The absence therefore, of section 100(3) legislation to regulate the
process established by section 100 creates a lacuna in the intervention procedure.
In its current format the intervention process makes the entire section 100
vulnerable to a ‘settling of scores’ circumstance where national government may
descend on a provincial government for non-administrative reasons or in the
parlance of the Constitution, for reasons of not related to non-fulfilment of
an ‘executive’ obligation. In his seminal work on the legacies of law, Meierhrnrich submits that laws should carry structures
and systems of society through time; laws should insert the common interest of
society into the behaviour of society-members; laws should establish the
futures for society in accordance to what norms that society[1]. In
a society that apexes its Constitution as the supreme law of the land and
espouses the rule of law as the fundamental guide to its jurisprudence, any
abolition of the inviolability of the law becomes a recipe for the
establishment of a prerogative state and thus puts into question the very
significance of the law.
The rule of law positions laws of the state as legal innovations that
enable democracies to coordinate activities within society efficiently, they
are a form of power. In fact, established orthodoxies in society are best
abstracted in the legal order established, whence the ‘establishment’ in
society is anchored on how it manipulates its ways through what the law
provides. Politics being the outcome of interest management, the negotiation of
interests, and the aggregation of information instructing the diversity of such
interests within a context that creates in a society a habit of legality,
requires from those charged with the dispensing of State Power a normative
sensitivity when invoking sub-national intervention provisions of the
constitution. The manner in which such invoking occurs creates in society
continuity patterns that may settle as a socialisation of the ‘political
community’ and thus mutating into a ‘school of thought’ deserving of
acquisition by future generations.
Once settled, the idea of invoking the intervention in sub-national
government intervention clause without a normatively created process that
propels the habit of legality, will entrench a government that exercises
unlimited arbitrariness and viciousness (mostly political), and unrestrained by
any legal guarantees. The evaporation of established legal norms such as the
audi alteram partem rule becomes the first indicators of the development of the
power of doing public good without rules, which is the very first step towards
despotical power; the sovereignty of the individual in law becomes thus the
greatest casualty as focus is on the public good at whatever cost. The
dictatorial authority that accompanies most sub-national interventions in
democracies that don’t have a regulatory mechanism of the process, often occur
when there is an overinflated perception of benevolence in the incumbent
leadership, or a growing personality cult.

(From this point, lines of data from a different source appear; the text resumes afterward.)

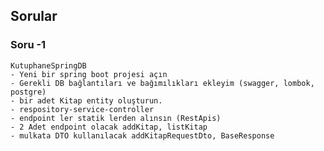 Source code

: ## Sorular


### Soru -1
    KutuphaneSpringDB
    - Yeni bir spring boot projesi açın
    - Gerekli DB bağlantıları ve bağımılıkları ekleyim (swagger, lombok, postgre)
    - bir adet Kitap entity oluşturun.
    - respository-service-controller
    - endpoint ler statik lerden alınsın (RestApis)
    - 2 Adet endpoint olacak addKitap, listKitap
    - mulkata DTO kullanılacak addKitapRequestDto, BaseResponse
    
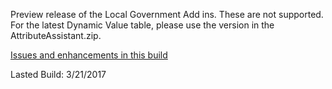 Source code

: Preview release of the Local Government Add ins.  These are not supported.  For the latest Dynamic Value table, please use the version in the AttributeAssistant.zip.

[Issues and enhancements in this build](
  https://github.com/Esri/local-government-desktop-addins/issues?utf8=%E2%9C%93&q=is%3Aissue%20is%3Aopen%20milestone%3A%22Fall%202017%22%20label%3AInstalled%20)
  
Lasted Build: 3/21/2017
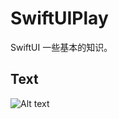 # SwiftUIPlay
SwiftUI 一些基本的知识。
## Text
![Alt text](https://github.com/NiallLDY/SwiftUIPlay/master/images/1.png)
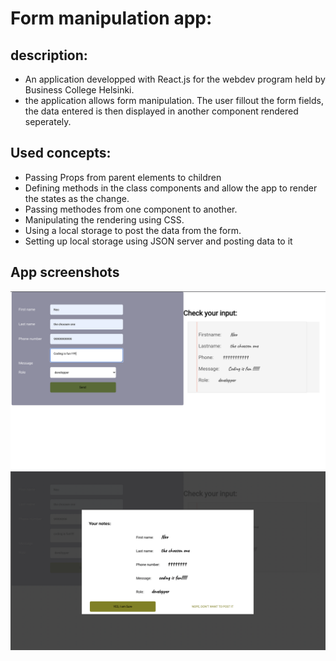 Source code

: # Form manipulation app:

## description:

- An application developped with React.js for the webdev program held by Business College Helsinki.
- the application allows form manipulation. The user fillout the form fields, the data entered is then displayed in another component rendered seperately.

## Used concepts:

- Passing Props from parent elements to children
- Defining methods in the class components and allow the app to render the states as the change.
- Passing methodes from one component to another.
- Manipulating the rendering using CSS.
- Using a local storage to post the data from the form.
- Setting up local storage using JSON server and posting data to it

## App screenshots

![screenshot for form](form-screenshot-1.png)
![screenshot-2 for form](form-screenshot-2.png)
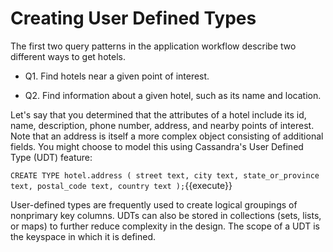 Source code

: # Creating User Defined Types

The first two query patterns in the application workflow describe two different ways to get hotels. 

* Q1. Find hotels near a given point of interest.

* Q2. Find information about a given hotel, such as its name and location.

Let's say that you determined that the attributes of a hotel include its id, name, description, phone number, address, and nearby points of interest. Note that an address is itself a more complex object consisting of additional fields. You might choose to model this using Cassandra's User Defined Type (UDT) feature:

`CREATE TYPE hotel.address (
    street text,
    city text,
    state_or_province text,
    postal_code text,
    country text
);`{{execute}}

User-defined types are frequently used to create logical groupings of nonprimary key columns. UDTs can also be stored in collections (sets, lists, or maps) to further reduce complexity in the design. The scope of a UDT is the keyspace in which it is defined. 
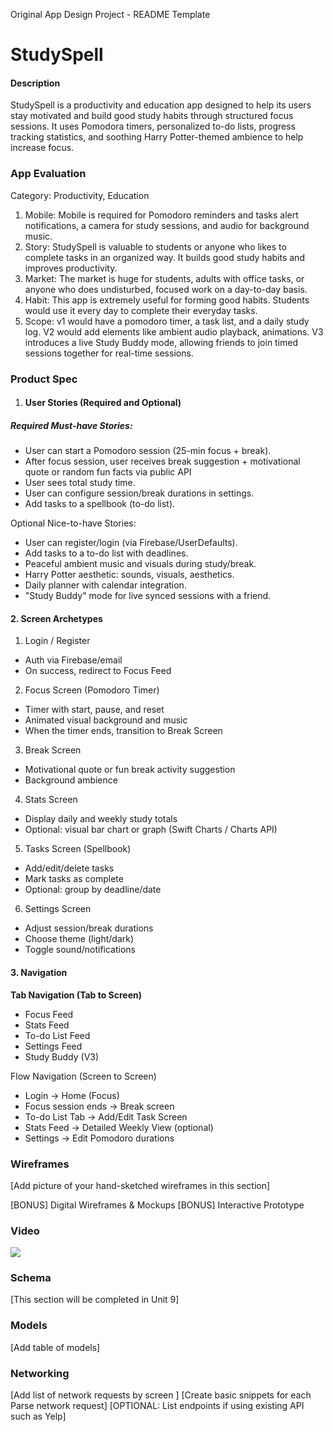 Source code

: Original App Design Project - README Template
# StudySpell 

#### Description
StudySpell is a productivity and education app designed to help its users stay motivated and build good study habits through structured focus sessions. It uses Pomodora timers, personalized to-do lists, progress tracking statistics, and soothing Harry Potter-themed ambience to help increase focus. 

### App Evaluation
Category: Productivity, Education

1. Mobile: Mobile is required for Pomodoro reminders and tasks alert notifications, a camera for study sessions, and audio for background music.
2. Story: StudySpell is valuable to students or anyone who likes to complete tasks in an organized way. It builds good study habits and improves productivity.
3. Market: The market is huge for students, adults with office tasks, or anyone who does undisturbed, focused work on a day-to-day basis. 
4. Habit: This app is extremely useful for forming good habits. Students would use it every day to complete their everyday tasks. 
5. Scope: v1 would have a pomodoro timer, a task list, and a daily study log. V2 would add elements like ambient audio playback, animations. V3 introduces a live Study Buddy mode, allowing friends to join timed sessions together for real-time sessions.

### Product Spec
1. #### User Stories (Required and Optional)

##### Required Must-have Stories:
- User can start a Pomodoro session (25-min focus + break).
- After focus session, user receives break suggestion + motivational quote or random fun facts via public API
- User sees total study time.
- User can configure session/break durations in settings.
- Add tasks to a spellbook (to-do list).

Optional Nice-to-have Stories:
- User can register/login (via Firebase/UserDefaults).
 - Add tasks to a to-do list with deadlines.
- Peaceful ambient music and visuals during study/break.
- Harry Potter aesthetic: sounds, visuals, aesthetics.
- Daily planner with calendar integration.
- "Study Buddy" mode for live synced sessions with a friend.

 
#### 2. Screen Archetypes

1. Login / Register
- Auth via Firebase/email
- On success, redirect to Focus Feed

2. Focus Screen (Pomodoro Timer)
- Timer with start, pause, and reset
- Animated visual background and music
- When the timer ends, transition to Break Screen


3. Break Screen
- Motivational quote or fun break activity suggestion
- Background ambience 

4. Stats Screen
- Display daily and weekly study totals
- Optional: visual bar chart or graph (Swift Charts / Charts API)

5. Tasks Screen (Spellbook)
- Add/edit/delete tasks
- Mark tasks as complete
- Optional: group by deadline/date

6. Settings Screen
- Adjust session/break durations
- Choose theme (light/dark)
- Toggle sound/notifications


#### 3. Navigation

**Tab Navigation (Tab to Screen)**

- Focus Feed
- Stats Feed
- To-do List Feed
- Settings Feed
- Study Buddy (V3)




Flow Navigation (Screen to Screen)

- Login → Home (Focus)
- Focus session ends → Break screen
- To-do List Tab → Add/Edit Task Screen
- Stats Feed -> Detailed Weekly View (optional)
- Settings → Edit Pomodoro durations



###  Wireframes
[Add picture of your hand-sketched wireframes in this section] 

[BONUS] Digital Wireframes & Mockups
[BONUS] Interactive Prototype

### Video
<div>
    <a href="https://www.loom.com/share/9f4805c339a34b56b230a21a12f3bbfe">
    </a>
    <a href="https://www.loom.com/share/9f4805c339a34b56b230a21a12f3bbfe">
      <img style="max-width:300px;" src="https://cdn.loom.com/sessions/thumbnails/9f4805c339a34b56b230a21a12f3bbfe-bb7a4f759de22829-full-play.gif">
    </a>
  </div>

### Schema
[This section will be completed in Unit 9]

### Models
[Add table of models]



### Networking
[Add list of network requests by screen ]
[Create basic snippets for each Parse network request]
[OPTIONAL: List endpoints if using existing API such as Yelp]



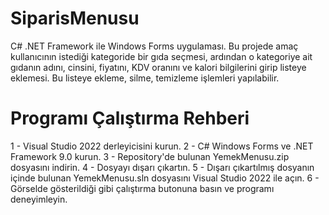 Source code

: # SiparisMenusu

C# .NET Framework ile Windows Forms uygulaması. Bu projede amaç kullanıcının istediği kategoride bir gıda seçmesi, ardından o kategoriye ait gıdanın adını, cinsini, fiyatını, KDV oranını ve kalori bilgilerini girip listeye eklemesi. Bu listeye ekleme, silme, temizleme işlemleri yapılabilir.

# Programı Çalıştırma Rehberi

1 - Visual Studio 2022 derleyicisini kurun.
2 - C# Windows Forms ve .NET Framework 9.0 kurun.
3 - Repository'de bulunan YemekMenusu.zip dosyasını indirin.
4 - Dosyayı dışarı çıkartın.
5 - Dışarı çıkartılmış dosyanın içinde bulunan YemekMenusu.sln dosyasını Visual Studio 2022 ile açın.
6 - Görselde gösterildiği gibi çalıştırma butonuna basın ve programı deneyimleyin.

The experience of past section 100 interventions such as that in the
Limpopo Province of South Africa, with striking coincidences of the service
delivery departments that spearheaded the intervention, creates a further sieve
of the dangers in the currency of perceived benevolence or a misguided
insatiable appetite for power by national ministers skilled at manipulating
political power vacuums. The then narrative behind the intervention was the
‘apparent bankruptcy’ of the provincial administration. The result was the
usurping of executive powers in selected departments with the outcome being the
removal of the Premier, and thus facilitating the ultimate dismissal of the ANC
Youth League President, who was then the political
prize of the intervention. The contestations for the control of executive
discretion that accompanied the executive authority of the premier muddied the
‘nobility’ of the intents in intervening. In a normative state where the idea
of the law as a constraint is the fulcrum upon which all state decisions are
based, the section 100 (3) legislation would have by now been promulgated and
an intervention process would have been defined already.
The idea of intervention remains one of the hallmarks of the South
African intergovernmental relations system. It provides the necessary checks
and balances for a democracy that procures for its political mandate in
sub-national jurisdictions thus creating a potential for an ideological discord
between the centre and the periphery of government. In coordinating this
efficiency, the system has the potential of creating inefficiencies that may
manifest themselves in in-party factional tensions being a greater motivation
for intervention, when there is no regulatory framework governing the process.
The preponderance of regime change tendencies may be exploited into the creation
chaotic environments that create a perception of ‘failure to fulfil an
executive obligation’ thus triggering a domino that procures for section 100
intervention outside a section 100 (3) and others legislation. The jury remains
out on the correctness of the Limpopo and North West interventions respectively.
It is the extent to which that intervention was normative or prerogative that
will pronounce on the despotical or otherwise of the ruling centre.
Whilst section 100 is a necessary clause in the architecture of the
South African intergovernmental relations system, it remains a prerogative
state building provision unless it is somehow regulated by further legislation.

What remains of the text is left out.